Projects, researchers, proxies and the people

First some background. For the past couple of years our research group has worked on an EU project called CS-AWARE. Its longer title goes like this: a cybersecurity situational awareness and information sharing solution for local public administrations. Pioneers in the project have been the administrators of Rome and Larissa.

In the project our research partners and we have applied soft systems approach and analysis in order to think beyond the tech and to keep the humans in the equation. Local public administrators are definitely most human in a positive way, actually in the project they have been so welcoming that I wouldn’t mind living in Rome or Larissa. 🙂

Moreover, public administrators serve the people and from a project perspective they are proxies that represent the public and their needs. As a tech researcher I have too rarely stopped to think about those who are at the other end of the spectrum, the people.

Enter hackathons

I got my chance to stop and think. In April 2020, a local startup team, Signet Digital, decided to participate in two COVID-19 hackathons and asked me to spar them.

First one was the Global Hack — Fighting a Global Crisis -hackathon. Over 12k participants from 100+ countries worked on 500 projects that could help authorities and citizens deal with the crisis. Team’s final submission made it to top 10 solutions to the governance challenges the authorities are facing. Governance track was especially prestigious to us Finns as it was led by Toomas Hendrik Ilves, former president of Estonia. Hopefully with team’s solution the authorities, organizations and practitioners will be able to resume and scale their operations online without having to compromise privacy or trust.

Second one was a European Commission initiative called the EUvsVirus hackathon.
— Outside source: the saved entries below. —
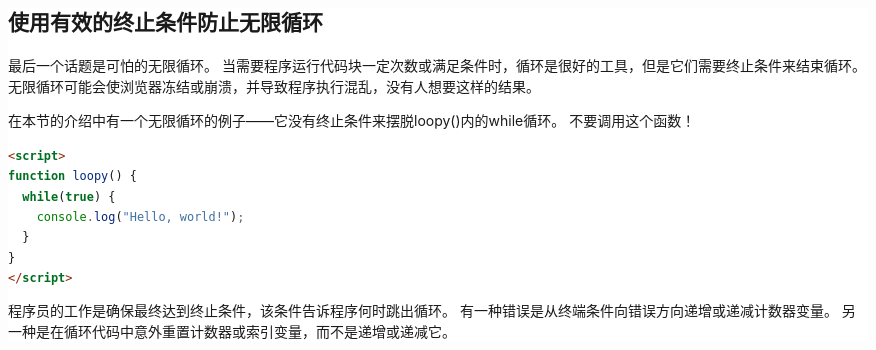 ## 使用有效的终止条件防止无限循环
最后一个话题是可怕的无限循环。 当需要程序运行代码块一定次数或满足条件时，循环是很好的工具，但是它们需要终止条件来结束循环。 无限循环可能会使浏览器冻结或崩溃，并导致程序执行混乱，没有人想要这样的结果。

在本节的介绍中有一个无限循环的例子——它没有终止条件来摆脱loopy()内的while循环。 不要调用这个函数！
```html
<script>
function loopy() {
  while(true) {
    console.log("Hello, world!");
  }
}
</script>
```
程序员的工作是确保最终达到终止条件，该条件告诉程序何时跳出循环。 有一种错误是从终端条件向错误方向递增或递减计数器变量。 另一种是在循环代码中意外重置计数器或索引变量，而不是递增或递减它。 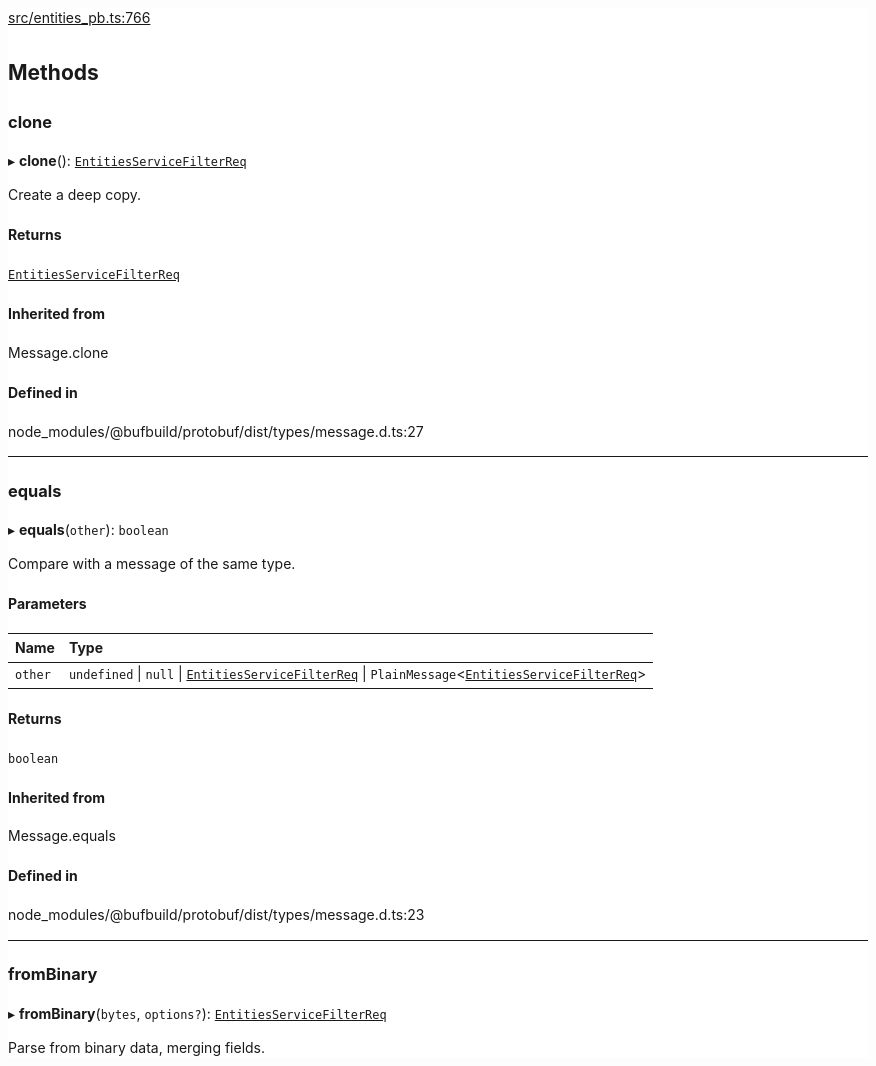 [src/entities_pb.ts:766](https://github.com/TCUBEAI-TECHNOLOGIES-PRIVATE-LIMITED/ts-sdk/blob/85a94f2/src/entities_pb.ts#L766)

## Methods

### clone

▸ **clone**(): [`EntitiesServiceFilterReq`](EntitiesServiceFilterReq.md)

Create a deep copy.

#### Returns

[`EntitiesServiceFilterReq`](EntitiesServiceFilterReq.md)

#### Inherited from

Message.clone

#### Defined in

node_modules/@bufbuild/protobuf/dist/types/message.d.ts:27

___

### equals

▸ **equals**(`other`): `boolean`

Compare with a message of the same type.

#### Parameters

| Name | Type |
| :------ | :------ |
| `other` | `undefined` \| ``null`` \| [`EntitiesServiceFilterReq`](EntitiesServiceFilterReq.md) \| `PlainMessage`<[`EntitiesServiceFilterReq`](EntitiesServiceFilterReq.md)\> |

#### Returns

`boolean`

#### Inherited from

Message.equals

#### Defined in

node_modules/@bufbuild/protobuf/dist/types/message.d.ts:23

___

### fromBinary

▸ **fromBinary**(`bytes`, `options?`): [`EntitiesServiceFilterReq`](EntitiesServiceFilterReq.md)

Parse from binary data, merging fields.
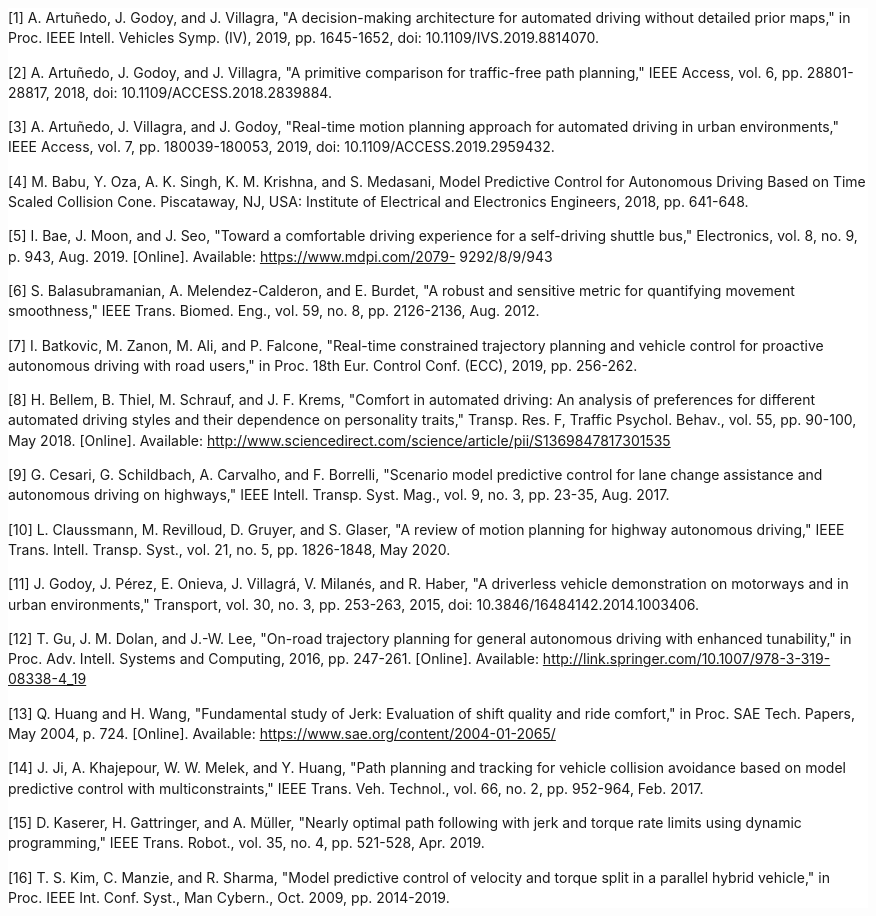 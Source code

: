 [1] A. Artuñedo, J. Godoy, and J. Villagra, "A decision-making architecture for automated driving without detailed prior maps," in Proc. IEEE Intell. Vehicles Symp. (IV), 2019, pp. 1645-1652, doi: 10.1109/IVS.2019.8814070.

[2] A. Artuñedo, J. Godoy, and J. Villagra, "A primitive comparison for traffic-free path planning," IEEE Access, vol. 6, pp. 28801-28817, 2018, doi: 10.1109/ACCESS.2018.2839884.

[3] A. Artuñedo, J. Villagra, and J. Godoy, "Real-time motion planning approach for automated driving in urban environments," IEEE Access, vol. 7, pp. 180039-180053, 2019, doi: 10.1109/ACCESS.2019.2959432.

[4] M. Babu, Y. Oza, A. K. Singh, K. M. Krishna, and S. Medasani, Model Predictive Control for Autonomous Driving Based on Time Scaled Collision Cone. Piscataway, NJ, USA: Institute of Electrical and Electronics Engineers, 2018, pp. 641-648.

[5] I. Bae, J. Moon, and J. Seo, "Toward a comfortable driving experience for a self-driving shuttle bus," Electronics, vol. 8, no. 9, p. 943, Aug. 2019. [Online]. Available: https://www.mdpi.com/2079- 9292/8/9/943

[6] S. Balasubramanian, A. Melendez-Calderon, and E. Burdet, "A robust and sensitive metric for quantifying movement smoothness," IEEE Trans. Biomed. Eng., vol. 59, no. 8, pp. 2126-2136, Aug. 2012.

[7] I. Batkovic, M. Zanon, M. Ali, and P. Falcone, "Real-time constrained trajectory planning and vehicle control for proactive autonomous driving with road users," in Proc. 18th Eur. Control Conf. (ECC), 2019, pp. 256-262.

[8] H. Bellem, B. Thiel, M. Schrauf, and J. F. Krems, "Comfort in automated driving: An analysis of preferences for different automated driving styles and their dependence on personality traits," Transp. Res. F, Traffic Psychol. Behav., vol. 55, pp. 90-100, May 2018. [Online]. Available: http://www.sciencedirect.com/science/article/pii/S1369847817301535

[9] G. Cesari, G. Schildbach, A. Carvalho, and F. Borrelli, "Scenario model predictive control for lane change assistance and autonomous driving on highways," IEEE Intell. Transp. Syst. Mag., vol. 9, no. 3, pp. 23-35, Aug. 2017.

[10] L. Claussmann, M. Revilloud, D. Gruyer, and S. Glaser, "A review of motion planning for highway autonomous driving," IEEE Trans. Intell. Transp. Syst., vol. 21, no. 5, pp. 1826-1848, May 2020.

[11] J. Godoy, J. Pérez, E. Onieva, J. Villagrá, V. Milanés, and R. Haber, "A driverless vehicle demonstration on motorways and in urban environments," Transport, vol. 30, no. 3, pp. 253-263, 2015, doi: 10.3846/16484142.2014.1003406.

[12] T. Gu, J. M. Dolan, and J.-W. Lee, "On-road trajectory planning for general autonomous driving with enhanced tunability," in Proc. Adv. Intell. Systems and Computing, 2016, pp. 247-261. [Online]. Available: http://link.springer.com/10.1007/978-3-319-08338-4_19

[13] Q. Huang and H. Wang, "Fundamental study of Jerk: Evaluation of shift quality and ride comfort," in Proc. SAE Tech. Papers, May 2004, p. 724. [Online]. Available: https://www.sae.org/content/2004-01-2065/

[14] J. Ji, A. Khajepour, W. W. Melek, and Y. Huang, "Path planning and tracking for vehicle collision avoidance based on model predictive control with multiconstraints," IEEE Trans. Veh. Technol., vol. 66, no. 2, pp. 952-964, Feb. 2017.

[15] D. Kaserer, H. Gattringer, and A. Müller, "Nearly optimal path following with jerk and torque rate limits using dynamic programming," IEEE Trans. Robot., vol. 35, no. 4, pp. 521-528, Apr. 2019.

[16] T. S. Kim, C. Manzie, and R. Sharma, "Model predictive control of velocity and torque split in a parallel hybrid vehicle," in Proc. IEEE Int. Conf. Syst., Man Cybern., Oct. 2009, pp. 2014-2019.
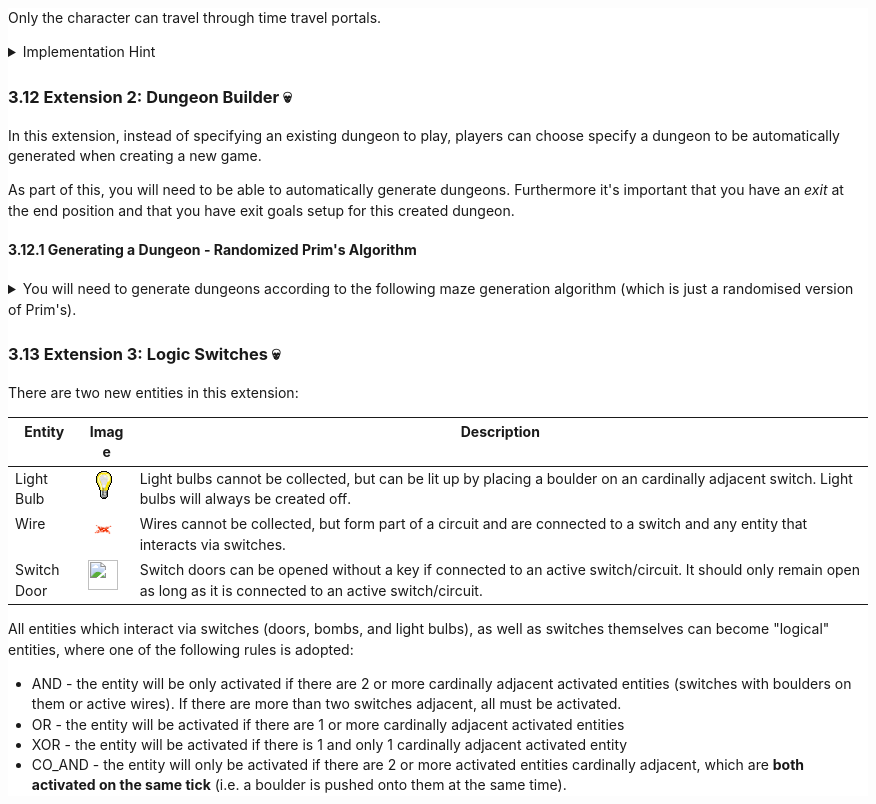 Only the character can travel through time travel portals.

<details><summary>
Implementation Hint
</summary></details>

### 3.12 Extension 2: Dungeon Builder 💀

In this extension, instead of specifying an existing dungeon to play, players can choose specify a dungeon to be automatically generated when creating a new game.

As part of this, you will need to be able to automatically generate dungeons.  Furthermore it's important that you have an *exit* at the end position and that you have exit goals setup for this created dungeon.

#### 3.12.1 Generating a Dungeon - Randomized Prim's Algorithm

<details><summary>
You will need to generate dungeons according to the following maze generation algorithm (which is just a randomised version of Prim's).
</summary></details>

### 3.13 Extension 3: Logic Switches 💀

There are two new entities in this extension:

| Entity      | Image                                                       | Description                                                                                                                                                           |
|-------------|-------------------------------------------------------------|-----------------------------------------------------------------------------------------------------------------------------------------------------------------------|
| Light Bulb  | <img src='images/lightbulb.png' />                          | Light bulbs cannot be collected, but can be lit up by placing a boulder on an cardinally adjacent switch. Light bulbs will always be created off.                               |
| Wire        | <img src='images/wire.png' width="30" height="30" />        | Wires cannot be collected, but form part of a circuit and are connected to a switch and any entity that interacts via switches.                                       |
| Switch Door | <img src='images/door.png' width="30" height="30" /> | Switch doors can be opened without a key if connected to an active switch/circuit. It should only remain open as long as it is connected to an active switch/circuit. |

All entities which interact via switches (doors, bombs, and light bulbs), as well as switches themselves can become "logical" entities, where one of the following rules is adopted:

* AND - the entity will be only activated if there are 2 or more cardinally adjacent activated entities (switches with boulders on them or active wires). If there are more than two switches adjacent, all must be activated.
* OR - the entity will be activated if there are 1 or more cardinally adjacent activated entities
* XOR - the entity will be activated if there is 1 and only 1 cardinally adjacent activated entity
* CO_AND - the entity will only be activated if there are 2 or more activated entities cardinally adjacent, which are **both activated on the same tick** (i.e. a boulder is pushed onto them at the same time).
This hackathon was even bigger, it received stunning 2160 submissions that proposed solutions to challenges our society faces in the crisis. Signet was chosen in the top three solutions in the fight against crime, one the 37 challenge categories. Team’s winning idea helps both to protect business transactions against CEO and invoice frauds and to upkeep confidentiality in healthcare-patient relationships even when online.

What did I learn?

Remote work and emergency mode in the supply chains puts an extra stress on cyber security as well. Cyber crime is a real threat and criminals are seen ready to exploit extraordinary times. All this slows down how we respond to the crisis as a society and an economy.

Data leaks from businesses and authorities fuel the crime and leaked data is abused to target people by making phishing attacks smarter. However, as in many of the other challenge categories, also in governance and fighting crime the winning solutions had human components. Humans were seen as a strength, adaptable and essential part of building immunity and reacting efficiently. Too often in cyber security humans are seen as mere passive victims. I was glad to see that in a true large scale crisis response it is not so pessimistic.

Back to the project

After seeing and feeling the human concern over data leaks and resulting impersonation, phishing and fraud it was time to step back to research and tech. It was inspiring and humbling to understand that cyber security research could and should have an impact on preventing and detecting incidents and resulting data leaks and it is not by tech alone.

Now, there is also this challenge by the Dutch government. Its goal is to help citizens to fight against phishing, but that is another story.